# Data entries:
________________

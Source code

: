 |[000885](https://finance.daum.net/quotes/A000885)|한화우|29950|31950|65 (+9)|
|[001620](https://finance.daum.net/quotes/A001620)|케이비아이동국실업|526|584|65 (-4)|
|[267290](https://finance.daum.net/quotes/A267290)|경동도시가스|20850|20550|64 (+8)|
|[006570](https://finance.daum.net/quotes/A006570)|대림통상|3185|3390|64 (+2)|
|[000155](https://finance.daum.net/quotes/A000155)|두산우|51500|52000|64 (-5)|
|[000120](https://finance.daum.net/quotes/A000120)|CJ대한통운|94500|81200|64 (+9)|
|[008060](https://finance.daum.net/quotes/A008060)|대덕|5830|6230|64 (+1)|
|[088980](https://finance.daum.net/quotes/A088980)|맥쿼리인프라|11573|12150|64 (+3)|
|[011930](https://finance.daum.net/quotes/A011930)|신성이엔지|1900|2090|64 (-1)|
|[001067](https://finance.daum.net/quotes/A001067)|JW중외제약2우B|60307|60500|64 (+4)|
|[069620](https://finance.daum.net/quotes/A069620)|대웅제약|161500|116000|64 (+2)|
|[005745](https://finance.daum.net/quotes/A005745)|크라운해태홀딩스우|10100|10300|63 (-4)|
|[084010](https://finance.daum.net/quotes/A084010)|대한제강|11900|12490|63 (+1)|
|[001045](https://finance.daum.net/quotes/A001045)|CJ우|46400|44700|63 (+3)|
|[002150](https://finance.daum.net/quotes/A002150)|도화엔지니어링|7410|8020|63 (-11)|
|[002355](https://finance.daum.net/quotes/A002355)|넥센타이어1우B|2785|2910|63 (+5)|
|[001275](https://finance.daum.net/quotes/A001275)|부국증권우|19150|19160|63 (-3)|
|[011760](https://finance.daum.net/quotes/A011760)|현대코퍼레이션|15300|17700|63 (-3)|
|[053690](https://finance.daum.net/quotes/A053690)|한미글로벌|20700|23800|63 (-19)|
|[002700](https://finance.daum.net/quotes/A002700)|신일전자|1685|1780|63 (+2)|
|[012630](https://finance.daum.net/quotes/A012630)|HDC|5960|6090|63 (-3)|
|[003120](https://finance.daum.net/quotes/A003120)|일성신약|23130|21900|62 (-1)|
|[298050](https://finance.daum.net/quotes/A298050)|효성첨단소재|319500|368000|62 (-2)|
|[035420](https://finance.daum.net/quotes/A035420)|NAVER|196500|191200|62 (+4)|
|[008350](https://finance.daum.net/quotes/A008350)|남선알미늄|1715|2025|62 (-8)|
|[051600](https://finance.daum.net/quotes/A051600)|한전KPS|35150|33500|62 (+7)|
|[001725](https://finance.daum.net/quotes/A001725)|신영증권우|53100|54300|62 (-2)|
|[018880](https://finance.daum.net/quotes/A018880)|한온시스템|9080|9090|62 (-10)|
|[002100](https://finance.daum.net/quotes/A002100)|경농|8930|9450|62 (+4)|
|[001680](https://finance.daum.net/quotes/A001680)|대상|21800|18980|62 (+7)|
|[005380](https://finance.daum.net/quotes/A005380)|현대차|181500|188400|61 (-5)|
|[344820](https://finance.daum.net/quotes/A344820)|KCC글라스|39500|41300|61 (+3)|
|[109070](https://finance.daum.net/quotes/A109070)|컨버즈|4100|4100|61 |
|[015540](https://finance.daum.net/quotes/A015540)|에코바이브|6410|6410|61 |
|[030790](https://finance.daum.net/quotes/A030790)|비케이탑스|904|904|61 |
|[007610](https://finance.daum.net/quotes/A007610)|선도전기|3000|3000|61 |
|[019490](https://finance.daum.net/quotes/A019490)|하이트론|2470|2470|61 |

________________

# PROBLEM REQUIREMENTS:
Reproduce all the entries above. Match them exactly.

# WRITTEN ANSWER:
Source code

: |[000885](https://finance.daum.net/quotes/A000885)|한화우|29950|31950|65 (+9)|
|[001620](https://finance.daum.net/quotes/A001620)|케이비아이동국실업|526|584|65 (-4)|
|[267290](https://finance.daum.net/quotes/A267290)|경동도시가스|20850|20550|64 (+8)|
|[006570](https://finance.daum.net/quotes/A006570)|대림통상|3185|3390|64 (+2)|
|[000155](https://finance.daum.net/quotes/A000155)|두산우|51500|52000|64 (-5)|
|[000120](https://finance.daum.net/quotes/A000120)|CJ대한통운|94500|81200|64 (+9)|
|[008060](https://finance.daum.net/quotes/A008060)|대덕|5830|6230|64 (+1)|
|[088980](https://finance.daum.net/quotes/A088980)|맥쿼리인프라|11573|12150|64 (+3)|
|[011930](https://finance.daum.net/quotes/A011930)|신성이엔지|1900|2090|64 (-1)|
|[001067](https://finance.daum.net/quotes/A001067)|JW중외제약2우B|60307|60500|64 (+4)|
|[069620](https://finance.daum.net/quotes/A069620)|대웅제약|161500|116000|64 (+2)|
|[005745](https://finance.daum.net/quotes/A005745)|크라운해태홀딩스우|10100|10300|63 (-4)|
|[084010](https://finance.daum.net/quotes/A084010)|대한제강|11900|12490|63 (+1)|
|[001045](https://finance.daum.net/quotes/A001045)|CJ우|46400|44700|63 (+3)|
|[002150](https://finance.daum.net/quotes/A002150)|도화엔지니어링|7410|8020|63 (-11)|
|[002355](https://finance.daum.net/quotes/A002355)|넥센타이어1우B|2785|2910|63 (+5)|
|[001275](https://finance.daum.net/quotes/A001275)|부국증권우|19150|19160|63 (-3)|
|[011760](https://finance.daum.net/quotes/A011760)|현대코퍼레이션|15300|17700|63 (-3)|
|[053690](https://finance.daum.net/quotes/A053690)|한미글로벌|20700|23800|63 (-19)|
|[002700](https://finance.daum.net/quotes/A002700)|신일전자|1685|1780|63 (+2)|
|[012630](https://finance.daum.net/quotes/A012630)|HDC|5960|6090|63 (-3)|
|[003120](https://finance.daum.net/quotes/A003120)|일성신약|23130|21900|62 (-1)|
|[298050](https://finance.daum.net/quotes/A298050)|효성첨단소재|319500|368000|62 (-2)|
|[035420](https://finance.daum.net/quotes/A035420)|NAVER|196500|191200|62 (+4)|
|[008350](https://finance.daum.net/quotes/A008350)|남선알미늄|1715|2025|62 (-8)|
|[051600](https://finance.daum.net/quotes/A051600)|한전KPS|35150|33500|62 (+7)|
|[001725](https://finance.daum.net/quotes/A001725)|신영증권우|53100|54300|62 (-2)|
|[018880](https://finance.daum.net/quotes/A018880)|한온시스템|9080|9090|62 (-10)|
|[002100](https://finance.daum.net/quotes/A002100)|경농|8930|9450|62 (+4)|
|[001680](https://finance.daum.net/quotes/A001680)|대상|21800|18980|62 (+7)|
|[005380](https://finance.daum.net/quotes/A005380)|현대차|181500|188400|61 (-5)|
|[344820](https://finance.daum.net/quotes/A344820)|KCC글라스|39500|41300|61 (+3)|
|[109070](https://finance.daum.net/quotes/A109070)|컨버즈|4100|4100|61 |
|[015540](https://finance.daum.net/quotes/A015540)|에코바이브|6410|6410|61 |
|[030790](https://finance.daum.net/quotes/A030790)|비케이탑스|904|904|61 |
|[007610](https://finance.daum.net/quotes/A007610)|선도전기|3000|3000|61 |
|[019490](https://finance.daum.net/quotes/A019490)|하이트론|2470|2470|61 |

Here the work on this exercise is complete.